▸ RECORDS TO USE:
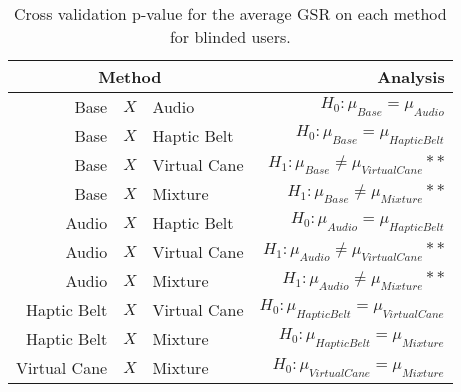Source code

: 
\begin{table}[!htb]
\centering
\caption{Cross validation p-value for the average GSR on each method for blinded users.}
\label{tab:lsd_gsr}
\begin{tabular}{rclr}
\toprule
      \multicolumn{3}{c}{Method} &                                       Analysis \\
\midrule
              Base & $X$ & Audio &               $H_0 : \mu_{Base} = \mu_{Audio}$ \\
        Base & $X$ & Haptic Belt &         $H_0 : \mu_{Base} = \mu_{Haptic Belt}$ \\
       Base & $X$ & Virtual Cane &    $H_1 : \mu_{Base} \ne \mu_{Virtual Cane}**$ \\
            Base & $X$ & Mixture &         $H_1 : \mu_{Base} \ne \mu_{Mixture}**$ \\
       Audio & $X$ & Haptic Belt &        $H_0 : \mu_{Audio} = \mu_{Haptic Belt}$ \\
      Audio & $X$ & Virtual Cane &   $H_1 : \mu_{Audio} \ne \mu_{Virtual Cane}**$ \\
           Audio & $X$ & Mixture &        $H_1 : \mu_{Audio} \ne \mu_{Mixture}**$ \\
Haptic Belt & $X$ & Virtual Cane & $H_0 : \mu_{Haptic Belt} = \mu_{Virtual Cane}$ \\
     Haptic Belt & $X$ & Mixture &      $H_0 : \mu_{Haptic Belt} = \mu_{Mixture}$ \\
    Virtual Cane & $X$ & Mixture &     $H_0 : \mu_{Virtual Cane} = \mu_{Mixture}$ \\
\bottomrule
\end{tabular}
\end{table}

▸ WHAT THE TASK REQUIRES: In the listing above, locate the line containing "Base & $X$ & Virtual" and the line containing "Audio & $X$ & Haptic", then transcribe both and every line between them verbatim.

▸ TASK OUTPUT:
       Base & $X$ & Virtual Cane &    $H_1 : \mu_{Base} \ne \mu_{Virtual Cane}**$ \\
            Base & $X$ & Mixture &         $H_1 : \mu_{Base} \ne \mu_{Mixture}**$ \\
       Audio & $X$ & Haptic Belt &        $H_0 : \mu_{Audio} = \mu_{Haptic Belt}$ \\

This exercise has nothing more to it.